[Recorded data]
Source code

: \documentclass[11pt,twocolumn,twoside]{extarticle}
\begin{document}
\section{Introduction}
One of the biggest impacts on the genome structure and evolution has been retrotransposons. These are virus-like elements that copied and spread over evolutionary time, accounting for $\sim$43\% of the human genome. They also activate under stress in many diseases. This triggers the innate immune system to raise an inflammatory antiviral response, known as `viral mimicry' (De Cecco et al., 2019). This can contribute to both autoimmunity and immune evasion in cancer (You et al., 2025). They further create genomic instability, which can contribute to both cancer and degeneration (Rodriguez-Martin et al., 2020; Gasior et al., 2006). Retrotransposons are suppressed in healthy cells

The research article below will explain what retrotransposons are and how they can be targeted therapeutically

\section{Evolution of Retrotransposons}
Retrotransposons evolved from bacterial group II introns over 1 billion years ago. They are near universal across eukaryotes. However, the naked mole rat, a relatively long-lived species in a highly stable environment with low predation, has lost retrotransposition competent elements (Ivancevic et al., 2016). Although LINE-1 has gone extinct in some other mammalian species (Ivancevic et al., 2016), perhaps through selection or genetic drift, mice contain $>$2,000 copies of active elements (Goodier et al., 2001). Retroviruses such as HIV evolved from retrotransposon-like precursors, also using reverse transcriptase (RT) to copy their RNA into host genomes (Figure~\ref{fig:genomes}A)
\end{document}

--

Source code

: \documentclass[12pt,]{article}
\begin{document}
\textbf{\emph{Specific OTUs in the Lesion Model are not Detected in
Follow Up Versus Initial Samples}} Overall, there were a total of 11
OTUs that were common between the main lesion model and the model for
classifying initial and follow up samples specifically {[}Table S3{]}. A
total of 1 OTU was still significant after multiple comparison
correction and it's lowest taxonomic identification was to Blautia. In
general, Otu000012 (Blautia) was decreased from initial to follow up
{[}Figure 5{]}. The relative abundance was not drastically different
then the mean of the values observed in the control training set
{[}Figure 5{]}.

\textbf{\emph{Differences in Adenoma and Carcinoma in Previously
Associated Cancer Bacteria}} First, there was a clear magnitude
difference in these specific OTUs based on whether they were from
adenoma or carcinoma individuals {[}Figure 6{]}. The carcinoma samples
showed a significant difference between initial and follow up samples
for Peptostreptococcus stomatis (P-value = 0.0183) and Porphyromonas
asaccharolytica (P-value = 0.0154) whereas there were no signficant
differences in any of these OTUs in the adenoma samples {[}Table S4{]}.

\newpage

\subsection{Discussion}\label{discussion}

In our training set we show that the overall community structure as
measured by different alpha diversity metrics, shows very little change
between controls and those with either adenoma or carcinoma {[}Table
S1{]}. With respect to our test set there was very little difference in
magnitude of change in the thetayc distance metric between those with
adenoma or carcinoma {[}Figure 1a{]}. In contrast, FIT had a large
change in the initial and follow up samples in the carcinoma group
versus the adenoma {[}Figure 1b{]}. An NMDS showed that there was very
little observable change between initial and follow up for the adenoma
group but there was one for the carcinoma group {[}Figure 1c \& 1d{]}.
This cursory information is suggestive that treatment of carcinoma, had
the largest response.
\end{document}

==

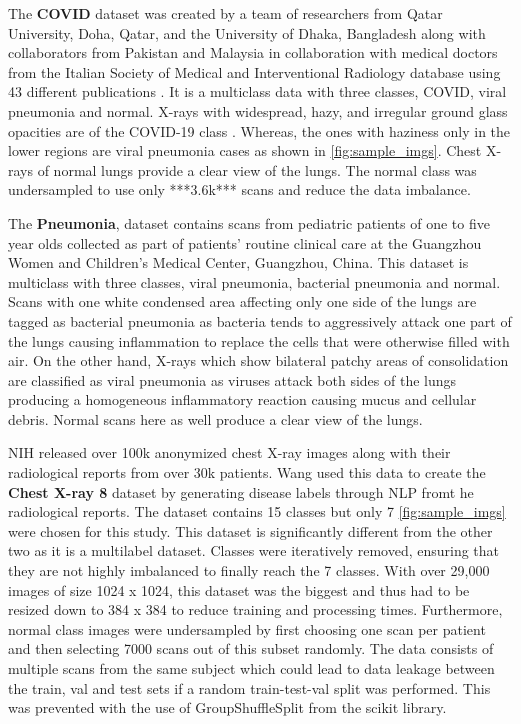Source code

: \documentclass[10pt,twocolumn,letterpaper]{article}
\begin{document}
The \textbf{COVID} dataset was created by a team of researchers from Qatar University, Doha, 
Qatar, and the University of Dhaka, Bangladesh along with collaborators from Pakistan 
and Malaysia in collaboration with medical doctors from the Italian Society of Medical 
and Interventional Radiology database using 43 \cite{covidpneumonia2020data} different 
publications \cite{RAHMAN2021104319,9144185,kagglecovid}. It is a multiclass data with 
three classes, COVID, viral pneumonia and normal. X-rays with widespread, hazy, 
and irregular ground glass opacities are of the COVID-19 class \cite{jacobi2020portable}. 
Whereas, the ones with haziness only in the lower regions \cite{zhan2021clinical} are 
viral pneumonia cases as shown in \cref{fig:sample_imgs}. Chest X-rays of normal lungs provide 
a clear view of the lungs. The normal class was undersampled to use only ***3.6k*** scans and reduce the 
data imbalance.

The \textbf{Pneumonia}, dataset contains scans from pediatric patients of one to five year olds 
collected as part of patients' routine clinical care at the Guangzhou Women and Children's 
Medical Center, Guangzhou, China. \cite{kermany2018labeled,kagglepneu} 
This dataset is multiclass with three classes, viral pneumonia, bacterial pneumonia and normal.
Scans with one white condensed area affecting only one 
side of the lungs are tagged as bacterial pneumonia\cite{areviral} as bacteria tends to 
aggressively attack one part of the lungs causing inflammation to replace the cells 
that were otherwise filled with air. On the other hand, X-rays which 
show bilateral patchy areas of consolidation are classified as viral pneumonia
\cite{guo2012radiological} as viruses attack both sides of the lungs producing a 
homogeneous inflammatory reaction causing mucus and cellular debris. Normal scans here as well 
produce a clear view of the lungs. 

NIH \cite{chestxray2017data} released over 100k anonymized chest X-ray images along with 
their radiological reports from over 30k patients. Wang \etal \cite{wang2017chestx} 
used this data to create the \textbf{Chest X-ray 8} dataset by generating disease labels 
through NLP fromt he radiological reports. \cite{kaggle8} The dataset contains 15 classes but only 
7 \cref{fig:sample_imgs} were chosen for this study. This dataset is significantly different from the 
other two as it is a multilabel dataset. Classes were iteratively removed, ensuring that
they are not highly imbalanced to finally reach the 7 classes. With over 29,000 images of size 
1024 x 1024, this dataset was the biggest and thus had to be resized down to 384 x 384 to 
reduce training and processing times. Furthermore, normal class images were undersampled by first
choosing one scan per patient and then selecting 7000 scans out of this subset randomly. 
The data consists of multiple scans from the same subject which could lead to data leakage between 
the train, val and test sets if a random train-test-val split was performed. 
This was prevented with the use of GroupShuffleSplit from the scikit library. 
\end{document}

EXERCISE AIM
Return only the part of the records above that opens with the line containing "data imbalance." and closes with the line containing "lungs producing a", ends included.

RESULT OF THE TASK
data imbalance.

The \textbf{Pneumonia}, dataset contains scans from pediatric patients of one to five year olds 
collected as part of patients' routine clinical care at the Guangzhou Women and Children's 
Medical Center, Guangzhou, China. \cite{kermany2018labeled,kagglepneu} 
This dataset is multiclass with three classes, viral pneumonia, bacterial pneumonia and normal.
Scans with one white condensed area affecting only one 
side of the lungs are tagged as bacterial pneumonia\cite{areviral} as bacteria tends to 
aggressively attack one part of the lungs causing inflammation to replace the cells 
that were otherwise filled with air. On the other hand, X-rays which 
show bilateral patchy areas of consolidation are classified as viral pneumonia
\cite{guo2012radiological} as viruses attack both sides of the lungs producing a 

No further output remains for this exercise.